Dans l'offensive saoudienne les erreurs de calcul étaient certainement nombreuses, à commencer par la capacité de résistance du secteur du schiste, qui continue à extraire à perte, mais peut compter - pour l'instant - sur des prêts puissants trouvés sur les marchés américains, dans l'espoir de rencontrer dès que possible une augmentation substantielle et durable du prix. Ce n'est pas étrange, en milieu capitaliste : je fais des dettes mais je défend des parts de marché, après on verra ...
Même la Russie et l'Iran, bien que meurtries sur le plan des recettes, ont obtenu dans la dernière année plusieurs succès politico-diplomatiques en assumant - souvent même de concert - un rôle central dans le conflit en "Siraq", qui devait être dans les intentions saoudiennes une sorte de "cour de la maison".
Mais changer de stratégie en chemin n'est pas facile. Donc pour l'instant on continue à pomper - côté producteurs - le plus possible.
Ce qui provoque beaucoup de problèmes à la fois dans l'économie réelle et dans la finance internationale, parce que le pétrole et tout ce qui lui tourne autour (titres, future, swaps, instruments financiers dérivés de toutes sortes, etc.) ont un poids dévastateur de tout équilibre possible.
À l'heure actuelle prévalent les craintes financières, accrues par le choix de la Réserve fédérale américaine de relever progressivement ses taux d'intérêt. Du reste, parmi les choses qui fonctionnent à l'envers, on ne peut certes pas sous-estimer le fait que - pour plus de sept ans - sur de nombreux marchés, le coût d'emprunt était de zéro ou même négatif. Et, en régime capitaliste, est-ce normal que le capital ne puisse obtenir de manière programmée un profit sur son utilisation?

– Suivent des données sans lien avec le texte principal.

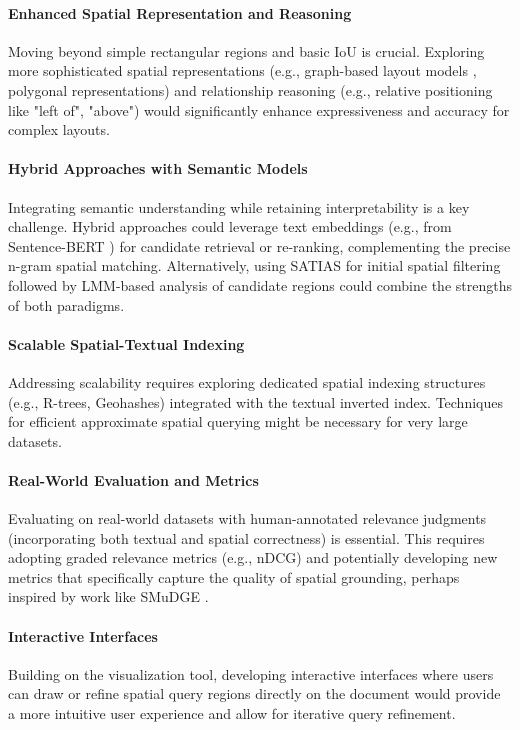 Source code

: \documentclass[manuscript,screen]{acmart}
\begin{document}
\paragraph{Enhanced Spatial Representation and Reasoning}
Moving beyond simple rectangular regions and basic IoU is crucial. Exploring more sophisticated spatial representations (e.g., graph-based layout models \cite{Johnson18SceneGraphs}, polygonal representations) and relationship reasoning (e.g., relative positioning like "left of", "above") would significantly enhance expressiveness and accuracy for complex layouts.

\paragraph{Hybrid Approaches with Semantic Models}
Integrating semantic understanding while retaining interpretability is a key challenge. Hybrid approaches could leverage text embeddings (e.g., from Sentence-BERT \cite{Reimers19SentenceBERT}) for candidate retrieval or re-ranking, complementing the precise n-gram spatial matching. Alternatively, using SATIAS for initial spatial filtering followed by LMM-based analysis of candidate regions could combine the strengths of both paradigms.

\paragraph{Scalable Spatial-Textual Indexing}
Addressing scalability requires exploring dedicated spatial indexing structures (e.g., R-trees, Geohashes) integrated with the textual inverted index. Techniques for efficient approximate spatial querying might be necessary for very large datasets.

\paragraph{Real-World Evaluation and Metrics}
Evaluating on real-world datasets with human-annotated relevance judgments (incorporating both textual and spatial correctness) is essential. This requires adopting graded relevance metrics (e.g., nDCG) and potentially developing new metrics that specifically capture the quality of spatial grounding, perhaps inspired by work like SMuDGE \cite{Nguyen25}.

\paragraph{Interactive Interfaces}
Building on the visualization tool, developing interactive interfaces where users can draw or refine spatial query regions directly on the document would provide a more intuitive user experience and allow for iterative query refinement.
\end{document}
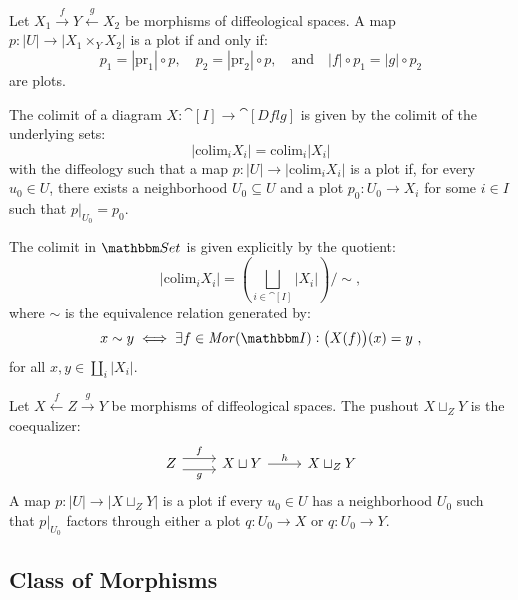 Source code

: \documentclass[a4paper,11pt]{article}  %
\newcommand{\Dflg}{\cat[Dflg]}
\begin{document}
\begin{example}[Pullbacks]\label{ex:dflg-pullback}
	Let \(X_1 \xrightarrow{f} Y \xleftarrow{g} X_2\) be morphisms of diffeological spaces. A map \(p : |U| \to |X_1 \times_Y X_2|\) is a plot if and only if:
	$$
		p_1 = |\mathrm{pr}_1| \circ p, \quad p_2 = |\mathrm{pr}_2| \circ p, \quad \text{and} \quad |f| \circ p_1 = |g| \circ p_2
	$$
	are plots.
\end{example}

\begin{proposition}
	The colimit of a diagram \(X : \cat[I] \to \Dflg\) is given by the colimit of the underlying sets:
	$$
		|\mathrm{colim}_i X_i| = \mathrm{colim}_i |X_i|
	$$
with the diffeology such that a map \(p : |U| \to |\mathrm{colim}_i X_i|\) is a plot if, for every \(u_0 \in U\), there exists a neighborhood \(U_0 \subseteq U\) and a plot \(p_0 :  U_0 \to X_i\) for some \(i \in I\) such that \(p|_{U_0} = p_0\).
\end{proposition}

\begin{remark}
The colimit in $\Set$ is given explicitly by the quotient:
$$
|\mathrm{colim}_i X_i| = \left( \bigsqcup_{i \in \cat[I]} |X_i| \right) / \sim,
$$
where \(\sim\) is the equivalence relation generated by:
$$
x \sim y \iff \exists f \in \Mor(\cat[I]) : \big(X(f)\big)(x) = y~,
$$
for all $x,y \in \coprod_i \vert X_i\vert$.
\end{remark}

\begin{example}[Pushouts]\label{ex:dflg-pushout}
Let \(X \xleftarrow{f} Z \xrightarrow{g} Y\) be morphisms of diffeological spaces. The pushout \(X \sqcup_Z Y\) is the coequalizer:
$$
			\begin{tikzcd}
				Z \ar[r, yshift=4px,"f"]\ar[r, yshift=-4px,"g"'] & X \sqcup Y \ar[r,"h"] & X \sqcup_Z Y
			\end{tikzcd}		
$$
A map \(p : |U| \to |X \sqcup_Z Y|\) is a plot if every \(u_0 \in U\) has a neighborhood \(U_0\) such that \(p|_{U_0}\) factors through either a plot \(q :  U_0 \to X\) or \(q :  U_0 \to Y\).
\end{example}


\subsection{Class of Morphisms}
\end{document}
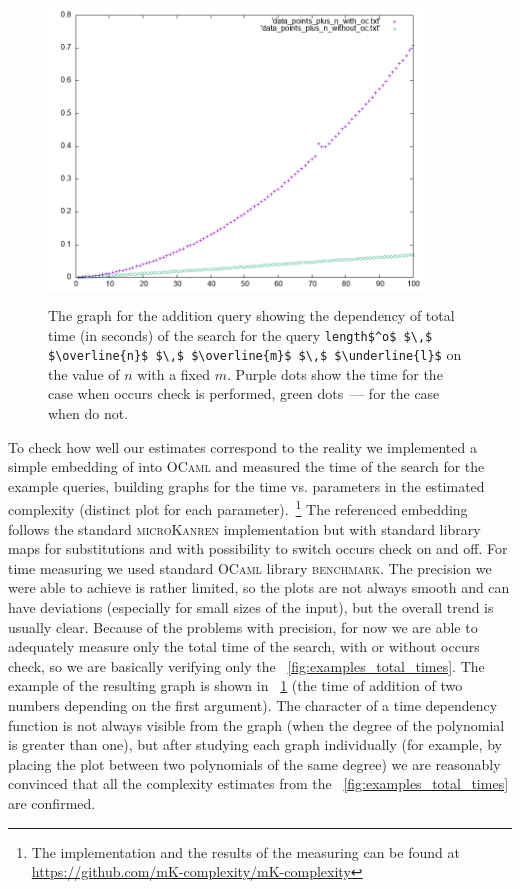 \begin{figure}[t]
    \includegraphics[width=10cm,height=8cm]{plot_example}
  \caption{The graph for the addition query showing the dependency of total time (in seconds) of the search for the query \lstinline|length$^o$ $\,$ $\overline{n}$ $\,$ $\overline{m}$ $\,$ $\underline{l}$| on the value of $n$ with a fixed $m$. Purple dots show the time for the case when occurs check is performed, green dots~--- for the case when do not. }
  \label{fig:plot_example}
\end{figure}

To check how well our estimates correspond to the reality we implemented a simple embedding of \mK into \textsc{OCaml} and measured the time of the search for the example queries,
building graphs for the time vs. parameters in the estimated complexity (distinct plot for each parameter).~\footnote{The implementation and the results of the measuring can be found at \url{https://github.com/mK-complexity/mK-complexity}} The referenced embedding follows the standard \textsc{microKanren} implementation but with standard library maps for substitutions and with possibility to switch occurs check on and off.
For time measuring we used standard \textsc{OCaml} library \textsc{benchmark}. The precision we were able to achieve is rather limited, so the plots are not always smooth and can have
deviations (especially for small sizes of the input), but the overall trend is usually clear. Because of the problems with precision, for now we are able to adequately measure only the total
time of the search, with or without occurs check, so we are basically verifying only the \figureword~\ref{fig:examples_total_times}. 
The example of the resulting graph is shown in \figureword~\ref{fig:plot_example} (the time of addition of two numbers depending on the first argument). The character of a time dependency function
is not always visible from the graph (when the degree of the polynomial is greater than one), but after studying each graph individually (for example, by placing the plot between two polynomials of the same degree) we are reasonably convinced that all the complexity estimates from the \figureword~\ref{fig:examples_total_times} are confirmed.
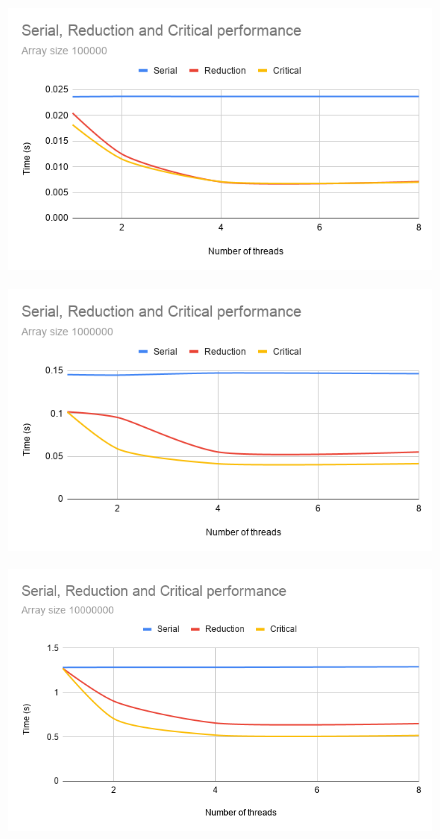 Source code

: \documentclass[unicode,11pt,a4paper,oneside,numbers=endperiod,openany]{scrartcl}
\begin{document}
\begin{enumerate}
        \begin{figure}[H]
            \centering
            \includegraphics[width=0.9\linewidth]{"Serial, Reduction and Critical Performance-5"}
        \end{figure}

        \begin{figure}[H]
            \centering
            \includegraphics[width=0.9\linewidth]{"Serial, Reduction and Critical Performance-6"}
        \end{figure}

        \begin{figure}[H]
            \centering
            \includegraphics[width=0.9\linewidth]{"Serial, Reduction and Critical Performance-7"}
        \end{figure}


\end{enumerate}
\end{document}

La hausse des taux d'intérêt américains implique de toute façon une appréciation du dollar, qui est en même temps unité de mesure des prix des matières premières (commodities) et monnaie utilisée pour de nombreux titres de créance. Le robuste coup de freins simultané de la Chine, devenue depuis au moins deux décennies la manufacture du monde, implique de fait une baisse simultanée de toutes les matières premières (si on produit moins, il y a moins de demande).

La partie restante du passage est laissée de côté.